Sunday, October 15, 2006

Ironic subersive art?


"...Now in the law, Moses commanded us to stone such women.
So what do you say?”
They said this to test him,
so that they could have some charge to bring against him.
Jesus bent down and began to write on the ground with his finger.
But when they continued asking him,
he straightened up and said to them,
“Let the one among you who is without sin
be the first to throw a stone at her.”
Again he bent down and wrote on the ground.
And in response, they went away one by one,
beginning with the elders.
So he was left alone with the woman before him.
Then Jesus straightened up and said to her,
“Woman, where are they?
Has no one condemned you?”
She replied, “No one, sir.”
Then Jesus said, “Neither do I condemn you...”

Now did he write or did he draw? And if so, what did he write or draw? What mark came from his fingers to bring about such a remarkable conclusion to this scene?

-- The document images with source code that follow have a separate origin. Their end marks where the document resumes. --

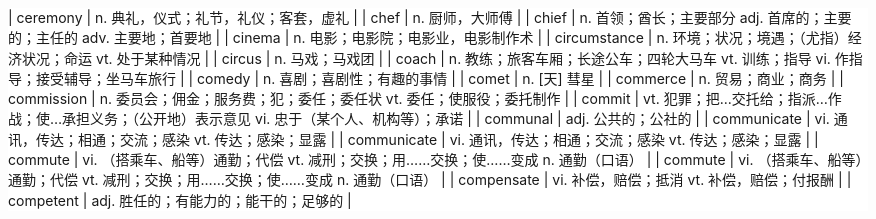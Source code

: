 | ceremony                     | n. 典礼，仪式；礼节，礼仪；客套，虚礼                                                                                                                                                                                                                                                              |
| chef                         | n. 厨师，大师傅                                                                                                                                                                                                                                                                                    |
| chief                        | n. 首领；酋长；主要部分 adj. 首席的；主要的；主任的 adv. 主要地；首要地                                                                                                                                                                                                                            |
| cinema                       | n. 电影；电影院；电影业，电影制作术                                                                                                                                                                                                                                                                |
| circumstance                 | n. 环境；状况；境遇；（尤指）经济状况；命运 vt. 处于某种情况                                                                                                                                                                                                                                       |
| circus                       | n. 马戏；马戏团                                                                                                                                                                                                                                                                                    |
| coach                        | n. 教练；旅客车厢；长途公车；四轮大马车 vt. 训练；指导 vi. 作指导；接受辅导；坐马车旅行                                                                                                                                                                                                            |
| comedy                       | n. 喜剧；喜剧性；有趣的事情                                                                                                                                                                                                                                                                        |
| comet                        | n. [天] 彗星                                                                                                                                                                                                                                                                                       |
| commerce                     | n. 贸易；商业；商务                                                                                                                                                                                                                                                                                |
| commission                   | n. 委员会；佣金；服务费；犯；委任；委任状 vt. 委任；使服役；委托制作                                                                                                                                                                                                                               |
| commit                       | vt. 犯罪；把...交托给；指派…作战；使…承担义务；（公开地）表示意见 vi. 忠于（某个人、机构等）；承诺                                                                                                                                                                                                 |
| communal                     | adj. 公共的；公社的                                                                                                                                                                                                                                                                                |
| communicate                  | vi. 通讯，传达；相通；交流；感染 vt. 传达；感染；显露                                                                                                                                                                                                                                              |
| communicate                  | vi. 通讯，传达；相通；交流；感染 vt. 传达；感染；显露                                                                                                                                                                                                                                              |
| commute                      | vi. （搭乘车、船等）通勤；代偿 vt. 减刑；交换；用……交换；使……变成 n. 通勤（口语）                                                                                                                                                                                                                  |
| commute                      | vi. （搭乘车、船等）通勤；代偿 vt. 减刑；交换；用……交换；使……变成 n. 通勤（口语）                                                                                                                                                                                                                  |
| compensate                   | vi. 补偿，赔偿；抵消 vt. 补偿，赔偿；付报酬                                                                                                                                                                                                                                                        |
| competent                    | adj. 胜任的；有能力的；能干的；足够的                                                                                                                                                                                                                                                              |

I think the marks in the sand we more powerful than his words, he was far more subversive, nuanced and cunning than we give him credit....but what the hell were those marks?

Tuesday, October 10, 2006

Encounter


What was your greatest encounter with God?

Tuesday, October 03, 2006

And so it is.....


sometimes we run from the hands of kindness and every now and then we run from the eyes of friends, but you know, sometimes an open door is just so so hard to find

for the record, i am not wallowing...just being real, because when we truly know our devils and our deeds, we need to be prepared to bleed

SLOW EMOTION REPLAY
(From the album "DUSK" by The The)

The more I see
The less I know
About all the things I thought were wrong or right
& carved in stone

So, don't ask me about
War, Religion, or God
Love, Sex, or Death
Because....

Everybody knows what's going wrong with the world
But I don't even know what's going on in myself.

You've gotta work out your own salvation.
With no explanation to this Earth we fall
On hands & knees we crawl
And we look up to the stars
And we reach out & pray
To a deaf, dumb & blind God who never explains.

Every body knows what's going wrong with the world
But I don't even know what's going on in myself.

Lord, I've been here for so long
I can feel it coming down on me
I'm just a slow emotion replay of somebody I used to be.